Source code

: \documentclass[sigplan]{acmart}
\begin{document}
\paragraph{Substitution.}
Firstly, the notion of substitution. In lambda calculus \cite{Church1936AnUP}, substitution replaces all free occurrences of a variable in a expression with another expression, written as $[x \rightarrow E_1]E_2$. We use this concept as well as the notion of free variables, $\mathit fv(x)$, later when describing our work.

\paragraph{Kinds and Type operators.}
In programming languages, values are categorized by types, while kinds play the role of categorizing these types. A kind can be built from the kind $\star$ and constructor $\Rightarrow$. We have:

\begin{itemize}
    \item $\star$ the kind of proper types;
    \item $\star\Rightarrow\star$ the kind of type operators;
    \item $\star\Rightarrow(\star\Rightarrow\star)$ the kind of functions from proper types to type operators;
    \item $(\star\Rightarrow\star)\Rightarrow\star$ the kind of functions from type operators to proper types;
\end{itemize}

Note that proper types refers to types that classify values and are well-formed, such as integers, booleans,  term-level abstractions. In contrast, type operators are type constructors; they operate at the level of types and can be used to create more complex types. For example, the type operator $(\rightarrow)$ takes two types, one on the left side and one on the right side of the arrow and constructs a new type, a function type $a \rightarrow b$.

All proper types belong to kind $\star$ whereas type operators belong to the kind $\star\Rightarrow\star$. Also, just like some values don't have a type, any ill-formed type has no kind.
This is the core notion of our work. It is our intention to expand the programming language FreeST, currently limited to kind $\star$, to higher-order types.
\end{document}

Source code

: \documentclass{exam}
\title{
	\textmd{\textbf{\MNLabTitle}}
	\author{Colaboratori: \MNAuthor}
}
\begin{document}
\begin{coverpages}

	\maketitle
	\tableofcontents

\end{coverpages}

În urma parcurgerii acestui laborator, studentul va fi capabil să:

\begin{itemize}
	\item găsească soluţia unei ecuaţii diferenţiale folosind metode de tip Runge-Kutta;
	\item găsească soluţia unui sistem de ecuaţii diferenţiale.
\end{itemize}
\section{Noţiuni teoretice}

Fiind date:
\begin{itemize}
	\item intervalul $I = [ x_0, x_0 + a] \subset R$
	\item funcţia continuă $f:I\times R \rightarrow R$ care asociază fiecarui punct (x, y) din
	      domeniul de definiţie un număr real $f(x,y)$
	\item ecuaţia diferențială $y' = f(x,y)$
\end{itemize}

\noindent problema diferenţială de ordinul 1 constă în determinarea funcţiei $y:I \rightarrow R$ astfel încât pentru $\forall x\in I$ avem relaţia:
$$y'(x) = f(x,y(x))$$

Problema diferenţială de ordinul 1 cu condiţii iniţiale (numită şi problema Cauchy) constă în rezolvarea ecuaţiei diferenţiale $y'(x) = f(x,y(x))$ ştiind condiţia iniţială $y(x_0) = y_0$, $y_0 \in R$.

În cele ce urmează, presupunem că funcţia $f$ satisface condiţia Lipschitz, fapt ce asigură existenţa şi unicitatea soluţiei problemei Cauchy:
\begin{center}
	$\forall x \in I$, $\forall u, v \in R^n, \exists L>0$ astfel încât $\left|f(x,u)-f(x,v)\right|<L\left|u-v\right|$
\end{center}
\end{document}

-- WHAT YOU HAVE TO DO --
Only the lines from the beginning of the data above through the line containing "Note that proper" should be repeated, exactly as they appear.

-- FINISHED TASK --
Source code

: \documentclass[sigplan]{acmart}
\begin{document}
\paragraph{Substitution.}
Firstly, the notion of substitution. In lambda calculus \cite{Church1936AnUP}, substitution replaces all free occurrences of a variable in a expression with another expression, written as $[x \rightarrow E_1]E_2$. We use this concept as well as the notion of free variables, $\mathit fv(x)$, later when describing our work.

\paragraph{Kinds and Type operators.}
In programming languages, values are categorized by types, while kinds play the role of categorizing these types. A kind can be built from the kind $\star$ and constructor $\Rightarrow$. We have:

\begin{itemize}
    \item $\star$ the kind of proper types;
    \item $\star\Rightarrow\star$ the kind of type operators;
    \item $\star\Rightarrow(\star\Rightarrow\star)$ the kind of functions from proper types to type operators;
    \item $(\star\Rightarrow\star)\Rightarrow\star$ the kind of functions from type operators to proper types;
\end{itemize}

Note that proper types refers to types that classify values and are well-formed, such as integers, booleans,  term-level abstractions. In contrast, type operators are type constructors; they operate at the level of types and can be used to create more complex types. For example, the type operator $(\rightarrow)$ takes two types, one on the left side and one on the right side of the arrow and constructs a new type, a function type $a \rightarrow b$.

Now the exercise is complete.